AI Assistant
Juliet's AI assistant transforms natural language into working code. Learn how to work with AI effectively to build better projects faster.
Written By Samir Patel
Last updated 3 months ago
How the AI Works
Powered by Advanced AI: Juliet uses state-of-the-art AI technology to understand your intent from natural language, generate clean working code, fix errors automatically, suggest improvements, and adapt to your feedback.
Context-Aware Intelligence: The AI understands your project structure (knows what files exist), current code (reads existing implementations), project type (adapts to React, Vue, vanilla JS, etc.), your conversation history (remembers previous requests), and best practices (follows coding standards).
AI Workflow Phases
Every AI interaction follows a structured workflow:
Phase 1 - Planning: AI analyzes your request, creates an implementation strategy, outlines steps to complete the task, and shows you the proposed approach. You can Accept (proceed with the plan as-is), Edit (modify the plan directly), Respond (provide feedback for AI to revise), or Ignore (discard and start over).
Phase 2 - Implementing: AI writes code based on the approved plan, creates and modifies files, follows the implementation steps, and updates todo list as tasks complete. Duration: Usually 30 seconds to 2 minutes depending on complexity.
Phase 3 - Executing: AI runs necessary commands, installs dependencies, starts development server, and prepares live preview.
Phase 4 - Completed: AI summarizes what was built, preview is live and ready, all files are saved, and you can test and iterate.
Writing Effective Prompts
Be Specific: Instead of "Make a website", say "Create a landing page with a hero section, features list, and contact form".
Include Context: Instead of "Fix the bug", say "The submit button doesn't work when the form is empty - add validation".
Describe Desired Functionality: Instead of "Build a form", say "Build a contact form with name, email, and message fields, with validation for required fields".
Reference Visual Examples: Attach mockups, compare to similar sites, or use style references.

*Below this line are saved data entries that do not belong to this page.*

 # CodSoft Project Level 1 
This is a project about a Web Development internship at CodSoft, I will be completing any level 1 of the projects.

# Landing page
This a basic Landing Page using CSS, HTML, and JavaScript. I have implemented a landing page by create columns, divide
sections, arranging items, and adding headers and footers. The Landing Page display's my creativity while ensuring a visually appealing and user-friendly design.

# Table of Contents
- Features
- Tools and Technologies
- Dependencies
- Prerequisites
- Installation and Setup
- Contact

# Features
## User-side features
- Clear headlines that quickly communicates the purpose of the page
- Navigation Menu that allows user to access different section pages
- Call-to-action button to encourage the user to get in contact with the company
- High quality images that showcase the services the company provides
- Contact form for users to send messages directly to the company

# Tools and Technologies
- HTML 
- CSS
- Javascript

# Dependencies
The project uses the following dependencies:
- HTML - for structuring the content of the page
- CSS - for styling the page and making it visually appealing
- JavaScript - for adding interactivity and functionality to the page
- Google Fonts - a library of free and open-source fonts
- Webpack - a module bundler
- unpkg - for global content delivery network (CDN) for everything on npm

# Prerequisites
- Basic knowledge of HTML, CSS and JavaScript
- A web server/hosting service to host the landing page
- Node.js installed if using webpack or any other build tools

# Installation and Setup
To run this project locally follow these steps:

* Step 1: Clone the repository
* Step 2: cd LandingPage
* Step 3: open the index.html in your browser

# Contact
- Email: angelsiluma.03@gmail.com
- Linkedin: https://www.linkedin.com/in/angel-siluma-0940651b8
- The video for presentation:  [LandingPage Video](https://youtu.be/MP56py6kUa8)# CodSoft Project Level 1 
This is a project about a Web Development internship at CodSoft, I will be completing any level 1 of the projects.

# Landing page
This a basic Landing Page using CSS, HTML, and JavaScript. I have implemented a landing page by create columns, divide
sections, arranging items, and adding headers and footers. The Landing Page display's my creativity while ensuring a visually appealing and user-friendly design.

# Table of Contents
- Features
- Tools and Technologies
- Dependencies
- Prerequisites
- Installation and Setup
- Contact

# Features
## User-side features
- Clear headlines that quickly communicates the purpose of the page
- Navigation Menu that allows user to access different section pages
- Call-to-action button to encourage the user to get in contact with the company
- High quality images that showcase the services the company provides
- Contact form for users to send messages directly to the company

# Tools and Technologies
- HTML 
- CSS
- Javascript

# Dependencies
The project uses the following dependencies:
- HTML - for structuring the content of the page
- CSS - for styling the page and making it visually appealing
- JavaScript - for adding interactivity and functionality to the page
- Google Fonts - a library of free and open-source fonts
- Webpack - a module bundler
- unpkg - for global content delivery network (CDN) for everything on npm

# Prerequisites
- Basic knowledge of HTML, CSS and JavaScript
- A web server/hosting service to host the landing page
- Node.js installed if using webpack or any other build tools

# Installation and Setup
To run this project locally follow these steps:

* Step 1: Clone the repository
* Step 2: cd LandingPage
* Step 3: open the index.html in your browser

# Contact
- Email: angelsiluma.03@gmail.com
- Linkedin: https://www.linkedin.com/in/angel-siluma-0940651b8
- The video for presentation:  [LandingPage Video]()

Break Down Complex Requests: Build incrementally with smaller, focused requests that produce better results and are easier to debug.
Image Attachments
How to Attach Images: Click the attachment button, select up to 5 images (PNG, JPG/JPEG, GIF, WebP), images are automatically compressed, total compressed size max 5MB.
Best Use Cases: Design mockups, reference screenshots, error screenshots, wireframes.
AI Limitations & Expectations
What AI Does Well: Generating boilerplate code, implementing common patterns, creating UI components, writing CRUD operations, setting up project structure, styling with CSS frameworks, fixing syntax errors, and adding basic features.
What AI May Struggle With: Highly custom logic, external API integration with complex authentication, performance-critical code, and large-scale legacy code refactoring.
Iterative Development: Build better projects through conversation. Start with initial build, then refine, enhance, and polish through specific feedback.
Advanced AI Features
Multi-Step Workflows: AI can handle complex, multi-step tasks systematically.
Contextual Awareness: AI remembers your conversation and can reference previously created components.
Error Recovery: If errors occur during build, AI reads error, identifies issue, and makes corrections automatically.
Automatic Optimization: AI optimizes as it builds using efficient algorithms, implementing lazy loading, following framework best practices, structuring code for maintainability, and adding helpful comments.
Tips for Best Results
Start simple, add complexity incrementally
Review plans before accepting
Test after each change
Combine AI with manual edits
Provide examples when possible
Ask questions when uncertain
Troubleshooting AI Issues
If AI misunderstands request: Rephrase more clearly, break into smaller requests, provide examples.
If AI creates wrong implementation: Don't accept the plan, click "Respond", explain what's wrong, provide more specific requirements.
If results don't match mockup: Attach higher quality image, describe specific elements (colors, fonts, spacing), iterate with specific feedback.